Provided records
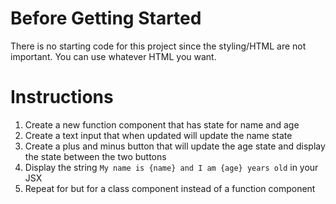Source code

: # Before Getting Started

There is no starting code for this project since the styling/HTML are not important. You can use whatever HTML you want.

# Instructions

1. Create a new function component that has state for name and age
2. Create a text input that when updated will update the name state
3. Create a plus and minus button that will update the age state and display the state between the two buttons
4. Display the string `My name is {name} and I am {age} years old` in your JSX
5. Repeat for but for a class component instead of a function component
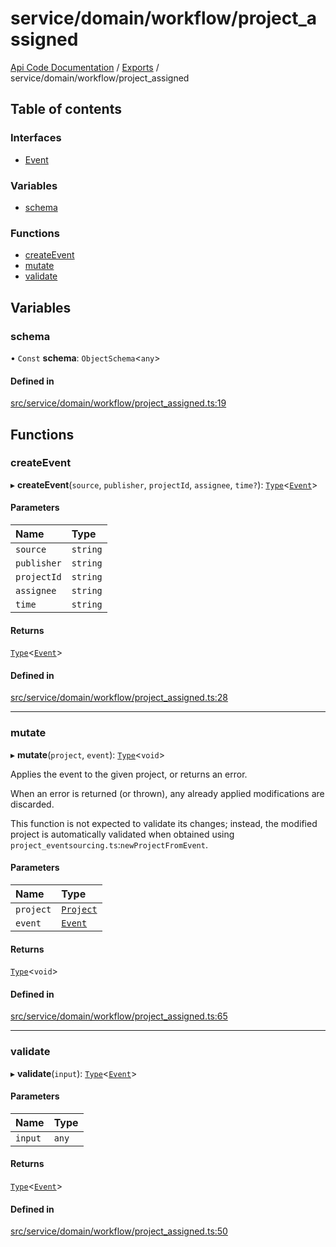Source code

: # service/domain/workflow/project\_assigned
 
[Api Code Documentation](../README.md) / [Exports](../modules.md) / service/domain/workflow/project\_assigned

## Table of contents

### Interfaces

- [Event](../interfaces/service_domain_workflow_project_assigned.Event.md)

### Variables

- [schema](service_domain_workflow_project_assigned.md#schema)

### Functions

- [createEvent](service_domain_workflow_project_assigned.md#createevent)
- [mutate](service_domain_workflow_project_assigned.md#mutate)
- [validate](service_domain_workflow_project_assigned.md#validate)

## Variables

### schema

• `Const` **schema**: `ObjectSchema`<`any`\>

#### Defined in

[src/service/domain/workflow/project_assigned.ts:19](https://github.com/openkfw/TruBudget/blob/0804644/api/src/service/domain/workflow/project_assigned.ts#L19)

## Functions

### createEvent

▸ **createEvent**(`source`, `publisher`, `projectId`, `assignee`, `time?`): [`Type`](result.md#type)<[`Event`](../interfaces/service_domain_workflow_project_assigned.Event.md)\>

#### Parameters

| Name | Type |
| :------ | :------ |
| `source` | `string` |
| `publisher` | `string` |
| `projectId` | `string` |
| `assignee` | `string` |
| `time` | `string` |

#### Returns

[`Type`](result.md#type)<[`Event`](../interfaces/service_domain_workflow_project_assigned.Event.md)\>

#### Defined in

[src/service/domain/workflow/project_assigned.ts:28](https://github.com/openkfw/TruBudget/blob/0804644/api/src/service/domain/workflow/project_assigned.ts#L28)

___

### mutate

▸ **mutate**(`project`, `event`): [`Type`](result.md#type)<`void`\>

Applies the event to the given project, or returns an error.

When an error is returned (or thrown), any already applied modifications are
discarded.

This function is not expected to validate its changes; instead, the modified project
is automatically validated when obtained using
`project_eventsourcing.ts`:`newProjectFromEvent`.

#### Parameters

| Name | Type |
| :------ | :------ |
| `project` | [`Project`](../interfaces/service_domain_workflow_project.Project.md) |
| `event` | [`Event`](../interfaces/service_domain_workflow_project_assigned.Event.md) |

#### Returns

[`Type`](result.md#type)<`void`\>

#### Defined in

[src/service/domain/workflow/project_assigned.ts:65](https://github.com/openkfw/TruBudget/blob/0804644/api/src/service/domain/workflow/project_assigned.ts#L65)

___

### validate

▸ **validate**(`input`): [`Type`](result.md#type)<[`Event`](../interfaces/service_domain_workflow_project_assigned.Event.md)\>

#### Parameters

| Name | Type |
| :------ | :------ |
| `input` | `any` |

#### Returns

[`Type`](result.md#type)<[`Event`](../interfaces/service_domain_workflow_project_assigned.Event.md)\>

#### Defined in

[src/service/domain/workflow/project_assigned.ts:50](https://github.com/openkfw/TruBudget/blob/0804644/api/src/service/domain/workflow/project_assigned.ts#L50)
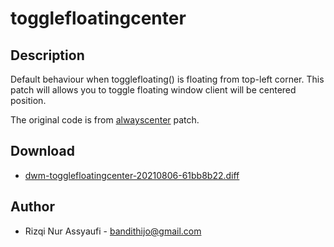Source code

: togglefloatingcenter
====================

Description
-----------
Default behaviour when togglefloating() is floating from top-left corner.
This patch will allows you to toggle floating window client will be centered
position.

The original code is from [alwayscenter](../alwayscenter/) patch.

Download
--------
* [dwm-togglefloatingcenter-20210806-61bb8b22.diff](dwm-togglefloatingcenter-20210806-61bb8b22.diff)

Author
------
* Rizqi Nur Assyaufi - <bandithijo@gmail.com>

Problem
Transcribe the entries above word for word, but leave every picture out of your copy.

Final answer
Source code

: # Before Getting Started

There is no starting code for this project since the styling/HTML are not important. You can use whatever HTML you want.

# Instructions

1. Create a new function component that has state for name and age
2. Create a text input that when updated will update the name state
3. Create a plus and minus button that will update the age state and display the state between the two buttons
4. Display the string `My name is {name} and I am {age} years old` in your JSX
5. Repeat for but for a class component instead of a function component
Source code

: # service/domain/workflow/project\_assigned
 
[Api Code Documentation](../README.md) / [Exports](../modules.md) / service/domain/workflow/project\_assigned

## Table of contents

### Interfaces

- [Event](../interfaces/service_domain_workflow_project_assigned.Event.md)

### Variables

- [schema](service_domain_workflow_project_assigned.md#schema)

### Functions

- [createEvent](service_domain_workflow_project_assigned.md#createevent)
- [mutate](service_domain_workflow_project_assigned.md#mutate)
- [validate](service_domain_workflow_project_assigned.md#validate)

## Variables

### schema

• `Const` **schema**: `ObjectSchema`<`any`\>

#### Defined in

[src/service/domain/workflow/project_assigned.ts:19](https://github.com/openkfw/TruBudget/blob/0804644/api/src/service/domain/workflow/project_assigned.ts#L19)

## Functions

### createEvent

▸ **createEvent**(`source`, `publisher`, `projectId`, `assignee`, `time?`): [`Type`](result.md#type)<[`Event`](../interfaces/service_domain_workflow_project_assigned.Event.md)\>

#### Parameters

| Name | Type |
| :------ | :------ |
| `source` | `string` |
| `publisher` | `string` |
| `projectId` | `string` |
| `assignee` | `string` |
| `time` | `string` |

#### Returns

[`Type`](result.md#type)<[`Event`](../interfaces/service_domain_workflow_project_assigned.Event.md)\>

#### Defined in

[src/service/domain/workflow/project_assigned.ts:28](https://github.com/openkfw/TruBudget/blob/0804644/api/src/service/domain/workflow/project_assigned.ts#L28)

___

### mutate

▸ **mutate**(`project`, `event`): [`Type`](result.md#type)<`void`\>

Applies the event to the given project, or returns an error.

When an error is returned (or thrown), any already applied modifications are
discarded.

This function is not expected to validate its changes; instead, the modified project
is automatically validated when obtained using
`project_eventsourcing.ts`:`newProjectFromEvent`.

#### Parameters

| Name | Type |
| :------ | :------ |
| `project` | [`Project`](../interfaces/service_domain_workflow_project.Project.md) |
| `event` | [`Event`](../interfaces/service_domain_workflow_project_assigned.Event.md) |

#### Returns

[`Type`](result.md#type)<`void`\>

#### Defined in

[src/service/domain/workflow/project_assigned.ts:65](https://github.com/openkfw/TruBudget/blob/0804644/api/src/service/domain/workflow/project_assigned.ts#L65)

___

### validate

▸ **validate**(`input`): [`Type`](result.md#type)<[`Event`](../interfaces/service_domain_workflow_project_assigned.Event.md)\>

#### Parameters

| Name | Type |
| :------ | :------ |
| `input` | `any` |

#### Returns

[`Type`](result.md#type)<[`Event`](../interfaces/service_domain_workflow_project_assigned.Event.md)\>

#### Defined in

[src/service/domain/workflow/project_assigned.ts:50](https://github.com/openkfw/TruBudget/blob/0804644/api/src/service/domain/workflow/project_assigned.ts#L50)
Source code

: togglefloatingcenter
====================

Description
-----------
Default behaviour when togglefloating() is floating from top-left corner.
This patch will allows you to toggle floating window client will be centered
position.

The original code is from [alwayscenter](../alwayscenter/) patch.

Download
--------
* [dwm-togglefloatingcenter-20210806-61bb8b22.diff](dwm-togglefloatingcenter-20210806-61bb8b22.diff)

Author
------
* Rizqi Nur Assyaufi - <bandithijo@gmail.com>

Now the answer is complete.